Mandashay era muy parecido a su caballo, como si fueran los dos de la misma raza.

Mandashay, que no decía nada claro, tenía un oído y una astucia de salvaje; advertía a los que venían por el camino desde lejos, y aquí se paraba y allí se desviaba de la carretera por motivos únicamente conocidos por él.

Llegaron de noche a Astigarraga, durmieron en una venta de este pueblo, que estaba en una gran casa antigua de color amarillento y de muchas ventanas, y al amanecer, antes del alba, se reunieron con los grupos de campesinos que iban a San Sebastián a llevar verduras al mercado.

Se detuvieron Mandashay y Adrián un momento en un alto al lado de un puente. Mandashay le dijo a Adrián que los franceses desconfiaban de las gentes que llevaban capa, pensando que bajo ella podían llevar armas. Por este motivo, el capote del joven lo cargaron sobre el caballo.

De nuevo echaron a andar hacia Donosti. Se veía la ciudad recostada sobre el monte Urgull como una pequeña península. En primer término, la muralla parda, rojiza, que marcaba con una línea recta el caserío a la altura de los tejados. En medio un baluarte de color de tierra, y en el centro de éste, una muralla baja; luego, por encima los tejados, las torres de Santa María y de San Vicente, y en el Castillo, los traveses que iban trazando zigzag y cortaban la masa verde de los glacis, que terminaba en lo alto en un torreón amarillento.

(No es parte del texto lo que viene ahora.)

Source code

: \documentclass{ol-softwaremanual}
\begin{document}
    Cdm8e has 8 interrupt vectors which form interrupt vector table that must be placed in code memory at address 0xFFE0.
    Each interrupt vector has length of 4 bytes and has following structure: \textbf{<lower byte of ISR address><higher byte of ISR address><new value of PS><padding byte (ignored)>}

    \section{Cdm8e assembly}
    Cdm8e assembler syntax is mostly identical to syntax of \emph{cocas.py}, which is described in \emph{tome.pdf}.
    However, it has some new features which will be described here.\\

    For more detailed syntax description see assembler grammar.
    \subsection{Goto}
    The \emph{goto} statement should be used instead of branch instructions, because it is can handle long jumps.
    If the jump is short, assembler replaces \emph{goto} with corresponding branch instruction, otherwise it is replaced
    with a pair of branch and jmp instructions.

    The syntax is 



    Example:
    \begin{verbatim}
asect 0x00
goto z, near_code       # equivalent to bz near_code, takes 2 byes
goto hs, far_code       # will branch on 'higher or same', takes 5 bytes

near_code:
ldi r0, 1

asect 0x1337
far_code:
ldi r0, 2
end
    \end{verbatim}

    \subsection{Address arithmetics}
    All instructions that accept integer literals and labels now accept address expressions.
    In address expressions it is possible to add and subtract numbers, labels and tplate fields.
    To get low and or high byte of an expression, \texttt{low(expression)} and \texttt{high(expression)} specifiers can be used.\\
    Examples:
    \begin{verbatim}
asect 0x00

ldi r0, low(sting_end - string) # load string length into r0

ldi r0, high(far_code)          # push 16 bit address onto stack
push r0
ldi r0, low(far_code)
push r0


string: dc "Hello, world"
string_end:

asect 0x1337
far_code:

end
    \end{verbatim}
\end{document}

San Sebastián, en esta época, aparecía rodeado de su muralla, de la que salían las torres, no muy altas, de las iglesias, y en el fondo el monte Urgull. Acercándose, se veía que desde el campo no tenía más que una entrada que daba a la Puerta de Tierra. El camino cruzaba una fortificación con un lienzo de muro y dos baluartes a los lados, que formaban el hornabeque de San Carlos y salía después a la plaza Vieja, espacio rectangular, alargado, próximo a la muralla, con algunos arcos y una fuente.

Hacia el lado del muelle había un baluarte; hacia el lado contrario, por donde estaba la salida del Urumea, dominando los arenales de la Zurriola, había varios fuertes. Los caminos principales que salían del pueblo eran dos: uno iba por la orilla de la Concha y después hacia el interior de la península, y el otro atravesaba con un puente de tablas el Urumea y se dirigía hacia Francia.

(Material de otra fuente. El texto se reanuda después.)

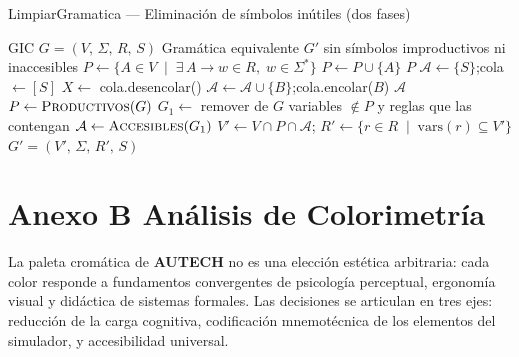 \newpage
\begin{algobox}{LimpiarGramatica — Eliminación de símbolos inútiles (dos fases)}
\begin{algorithmic}[1]
  \Require GIC $G = (V,\,\Sigma,\,R,\,S)$
  \Ensure  Gramática equivalente $G'$ sin símbolos improductivos ni inaccesibles
  \State
   
    \State $P \gets \{A \in V \;\mid\; \exists\, A\!\to\!w \in R,\; w \in \Sigma^*\}$
    \Repeat
          \State $P \gets P \cup \{A\}$
        \EndIf
      \EndFor
    \State \Return $P$
  \EndFunction
  \State
   
    \State $\mathcal{A} \gets \{S\}$;\quad cola $\gets [S]$
      \State $X \gets$ cola.desencolar()
            \State $\mathcal{A} \gets \mathcal{A} \cup \{B\}$;\quad cola.encolar($B$)
          \EndIf
        \EndFor
      \EndFor
    \EndWhile
    \State \Return $\mathcal{A}$
  \EndFunction
  \State
  \State $P \gets \Call{Productivos}{G}$
  \State $G_1 \gets$ remover de $G$ variables $\notin P$ y reglas que las contengan
  \State $\mathcal{A} \gets \Call{Accesibles}{G_1}$
  \State $V' \gets V \cap P \cap \mathcal{A}$;\quad
         $R' \gets \{r \in R \;\mid\; \mathrm{vars}(r) \subseteq V'\}$
  \State \Return $G' = (V',\,\Sigma,\,R',\,S)$
  \State {}
\end{algorithmic}
\end{algobox}

\newpage
\bigskip
\section*{Anexo B \textemdash{} Análisis de Colorimetría}

La paleta cromática de \textbf{AUTECH} no es una elección estética arbitraria: cada color responde
a fundamentos convergentes de psicología perceptual, ergonomía visual y didáctica de sistemas
formales. Las decisiones se articulan en tres ejes: reducción de la carga cognitiva, codificación
mnemotécnica de los elementos del simulador, y accesibilidad universal.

Mandashay y Adrián pasaron las puertas y entraron en la plaza Vieja, espacio estrecho y rectangular donde desembocaba el camino. Esta plaza era el lugar de reunión de los desocupados de la ciudad que iban a ver a los que llegaban por la Puerta de Tierra.

En la plaza Nueva, a la que luego se le llamó de la Constitución, se señalaban por entonces cuatro piedras sobre las que había estado armada durante algún tiempo la guillotina por orden de los convencionales franceses.